Quoi qu’il en soit, il est certain qu’il faut, pour observer le soleil, une lunette bien différente de celles dont on doit se servir pour les autres astres, et il est encore très certain qu’il faut pour chaque planète une lunette particulière, et proportionnée à leur intensité de lumière, c’est-à-dire à la quantité réelle de lumière dont elles nous paraissent éclairées. Dans toutes les lunettes il faudrait donc l’objectif aussi grand, et l’oculaire aussi fort qu’il est possible, et en même temps proportionner la distance du foyer à l’intensité de la lumière de chaque planète. Par exemple, Vénus et Saturne sont deux planètes dont la lumière est fort différente : lorsqu’on les observe avec la même lunette on augmente également l’angle sous lequel on les voit ; dès lors la lumière totale de la planète paraît s’étendre sur toute sa surface d’autant plus qu’on la grossit davantage. Ainsi à mesure qu’on agrandit son image on la rend sombre, à peu près dans la proportion du carré de son diamètre : Saturne ne peut donc, sans devenir obscur, être observé avec une lunette aussi forte que Vénus. Si l’intensité de lumière de celle-ci permet de la grossir cent ou deux cents fois avant de devenir sombre, l’autre ne souffrira peut-être pas la moitié ou le tiers de cette augmentation sans devenir tout à fait obscure. Il s’agit donc de faire une lunette pour chaque planète proportionnée à leur intensité de lumière ; et, pour le faire avec plus d’avantage, il me semble qu’il n’y faut employer qu’un objectif d’autant plus grand, et d’un foyer d’autant moins long que la planète a moins de lumière.
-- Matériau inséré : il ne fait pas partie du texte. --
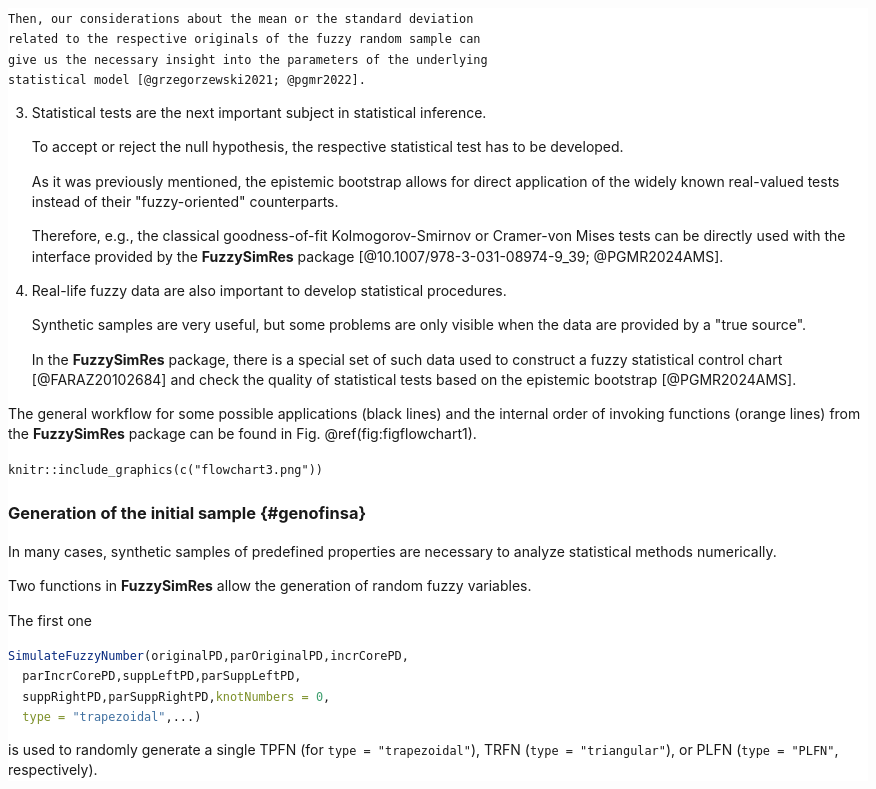     Then, our considerations about the mean or the standard deviation
    related to the respective originals of the fuzzy random sample can
    give us the necessary insight into the parameters of the underlying
    statistical model [@grzegorzewski2021; @pgmr2022].

3.  Statistical tests are the next important subject in statistical
    inference.

    To accept or reject the null hypothesis, the respective statistical
    test has to be developed.

    As it was previously mentioned, the epistemic bootstrap allows for
    direct application of the widely known real-valued tests instead of
    their "fuzzy-oriented" counterparts.

    Therefore, e.g., the classical goodness-of-fit Kolmogorov-Smirnov or
    Cramer-von Mises tests can be directly used with the interface
    provided by the **FuzzySimRes** package
    [@10.1007/978-3-031-08974-9_39; @PGMR2024AMS].

4.  Real-life fuzzy data are also important to develop statistical
    procedures.

    Synthetic samples are very useful, but some problems are only
    visible when the data are provided by a "true source".

    In the **FuzzySimRes** package, there is a special set of such data
    used to construct a fuzzy statistical control chart [@FARAZ20102684]
    and check the quality of statistical tests based on the epistemic
    bootstrap [@PGMR2024AMS].

The general workflow for some possible applications (black lines) and
the internal order of invoking functions (orange lines) from the
**FuzzySimRes** package can be found in Fig. \@ref(fig:figflowchart1).

```{r figflowchart1, echo=FALSE , fig.cap="General workflow for possible applications and invoking the functions from the FuzzySimRes package.", fig.alt="graphic without alt text", fig.show='hold', fig.align="center", out.width="100%"}
knitr::include_graphics(c("flowchart3.png"))
```

### Generation of the initial sample {#genofinsa}

In many cases, synthetic samples of predefined properties are necessary
to analyze statistical methods numerically.

Two functions in **FuzzySimRes** allow the generation of random fuzzy
variables.

The first one

``` r
SimulateFuzzyNumber(originalPD,parOriginalPD,incrCorePD,
  parIncrCorePD,suppLeftPD,parSuppLeftPD,
  suppRightPD,parSuppRightPD,knotNumbers = 0,
  type = "trapezoidal",...)
```

is used to randomly generate a single TPFN (for `type = "trapezoidal"`),
TRFN (`type = "triangular"`), or PLFN (`type = "PLFN"`, respectively).
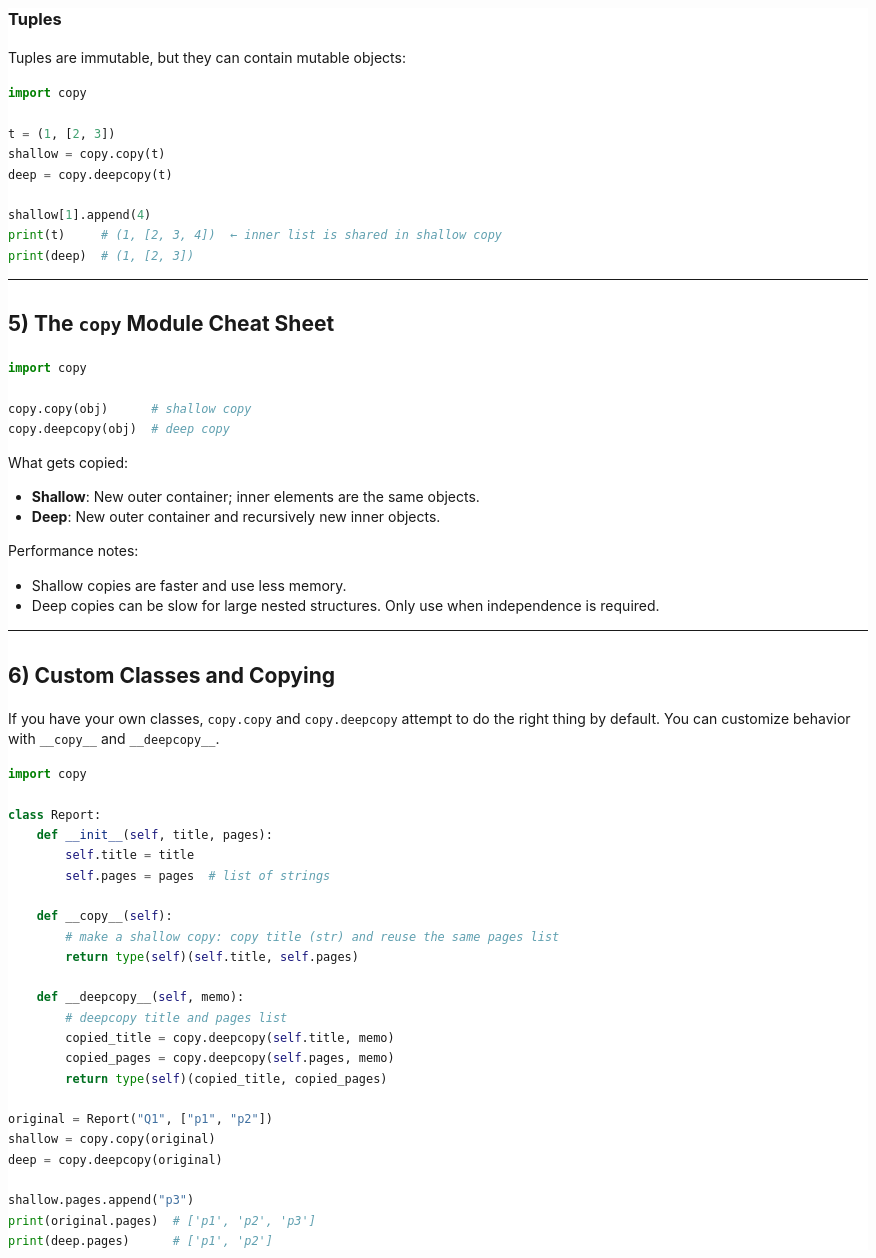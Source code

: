### Tuples
Tuples are immutable, but they can contain mutable objects:
```python
import copy

t = (1, [2, 3])
shallow = copy.copy(t)
deep = copy.deepcopy(t)

shallow[1].append(4)
print(t)     # (1, [2, 3, 4])  ← inner list is shared in shallow copy
print(deep)  # (1, [2, 3])
```

---

## 5) The `copy` Module Cheat Sheet

```python
import copy

copy.copy(obj)      # shallow copy
copy.deepcopy(obj)  # deep copy
```

What gets copied:
- **Shallow**: New outer container; inner elements are the same objects.
- **Deep**: New outer container and recursively new inner objects.

Performance notes:
- Shallow copies are faster and use less memory.
- Deep copies can be slow for large nested structures. Only use when independence is required.

---

## 6) Custom Classes and Copying

If you have your own classes, `copy.copy` and `copy.deepcopy` attempt to do the right thing by default. You can customize behavior with `__copy__` and `__deepcopy__`.

```python
import copy

class Report:
    def __init__(self, title, pages):
        self.title = title
        self.pages = pages  # list of strings

    def __copy__(self):
        # make a shallow copy: copy title (str) and reuse the same pages list
        return type(self)(self.title, self.pages)

    def __deepcopy__(self, memo):
        # deepcopy title and pages list
        copied_title = copy.deepcopy(self.title, memo)
        copied_pages = copy.deepcopy(self.pages, memo)
        return type(self)(copied_title, copied_pages)

original = Report("Q1", ["p1", "p2"])
shallow = copy.copy(original)
deep = copy.deepcopy(original)

shallow.pages.append("p3")
print(original.pages)  # ['p1', 'p2', 'p3']
print(deep.pages)      # ['p1', 'p2']
```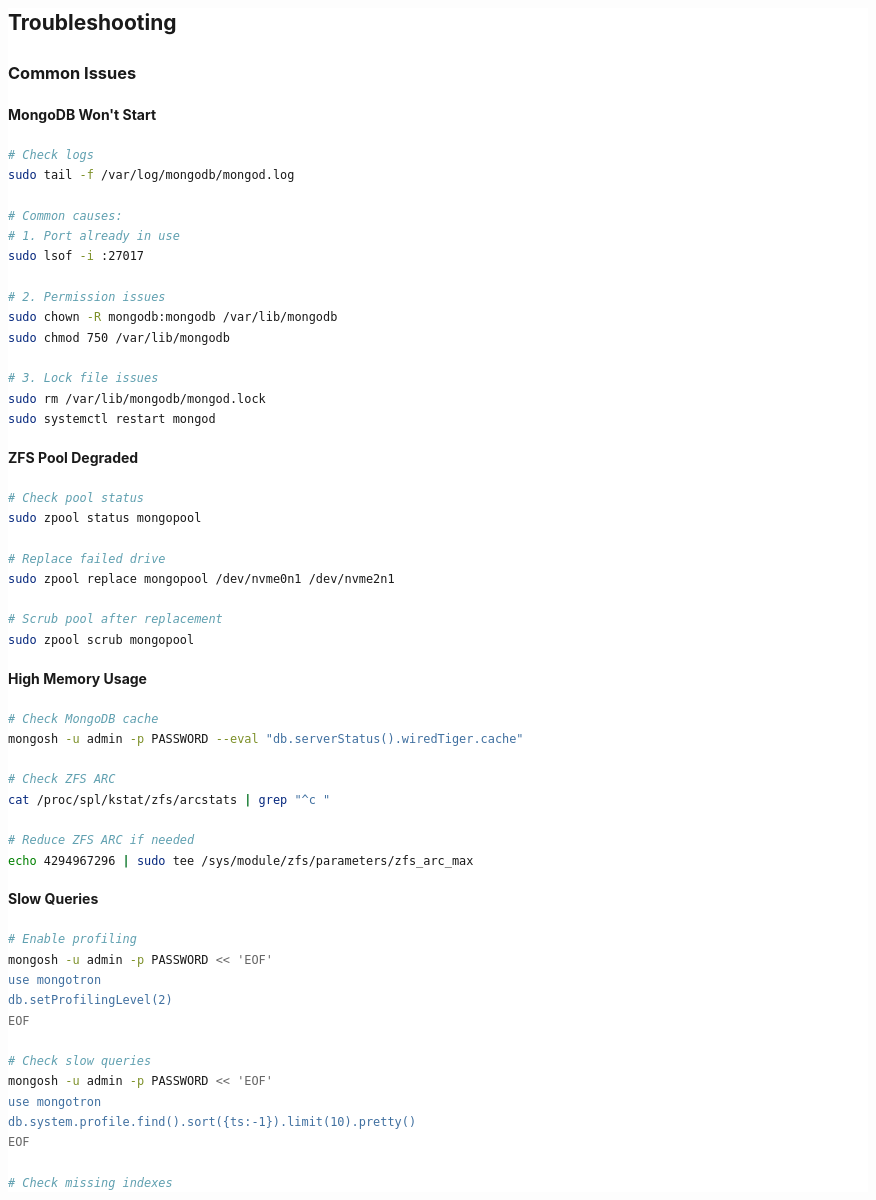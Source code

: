 
## Troubleshooting

### Common Issues

#### MongoDB Won't Start

```bash
# Check logs
sudo tail -f /var/log/mongodb/mongod.log

# Common causes:
# 1. Port already in use
sudo lsof -i :27017

# 2. Permission issues
sudo chown -R mongodb:mongodb /var/lib/mongodb
sudo chmod 750 /var/lib/mongodb

# 3. Lock file issues
sudo rm /var/lib/mongodb/mongod.lock
sudo systemctl restart mongod
```

#### ZFS Pool Degraded

```bash
# Check pool status
sudo zpool status mongopool

# Replace failed drive
sudo zpool replace mongopool /dev/nvme0n1 /dev/nvme2n1

# Scrub pool after replacement
sudo zpool scrub mongopool
```

#### High Memory Usage

```bash
# Check MongoDB cache
mongosh -u admin -p PASSWORD --eval "db.serverStatus().wiredTiger.cache"

# Check ZFS ARC
cat /proc/spl/kstat/zfs/arcstats | grep "^c "

# Reduce ZFS ARC if needed
echo 4294967296 | sudo tee /sys/module/zfs/parameters/zfs_arc_max
```

#### Slow Queries

```bash
# Enable profiling
mongosh -u admin -p PASSWORD << 'EOF'
use mongotron
db.setProfilingLevel(2)
EOF

# Check slow queries
mongosh -u admin -p PASSWORD << 'EOF'
use mongotron
db.system.profile.find().sort({ts:-1}).limit(10).pretty()
EOF

# Check missing indexes
```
Pourquoi jusqu’à ce jour n’a-t-on pas fait des objectifs de 2 et 3 pieds de diamètre ? l’aberration des rayons, causée par la sphéricité des verres, en est la seule cause ; elle

  1. M. de Lalande m’a fait sur ceci la remarque qui suit : « Il est constant, dit-il, qu’il n’y a sur le soleil que des taches qui changent de forme et disparaissent entièrement, mais qui ne changent point de place, si ce n’est par la rotation du soleil ; sa surface est très unie et homogène. » Ce savant astronome pouvait même ajouter que ce n’est que par le moyen de ces taches, toujours supposées fixes, qu’on a déterminé le temps de la révolution du soleil sur son axe : mais ce point d’astronomie physique ne me paraît pas encore absolument démontré ; car ces taches, qui toutes changent de figure, pourraient bien aussi quelquefois changer de lieu.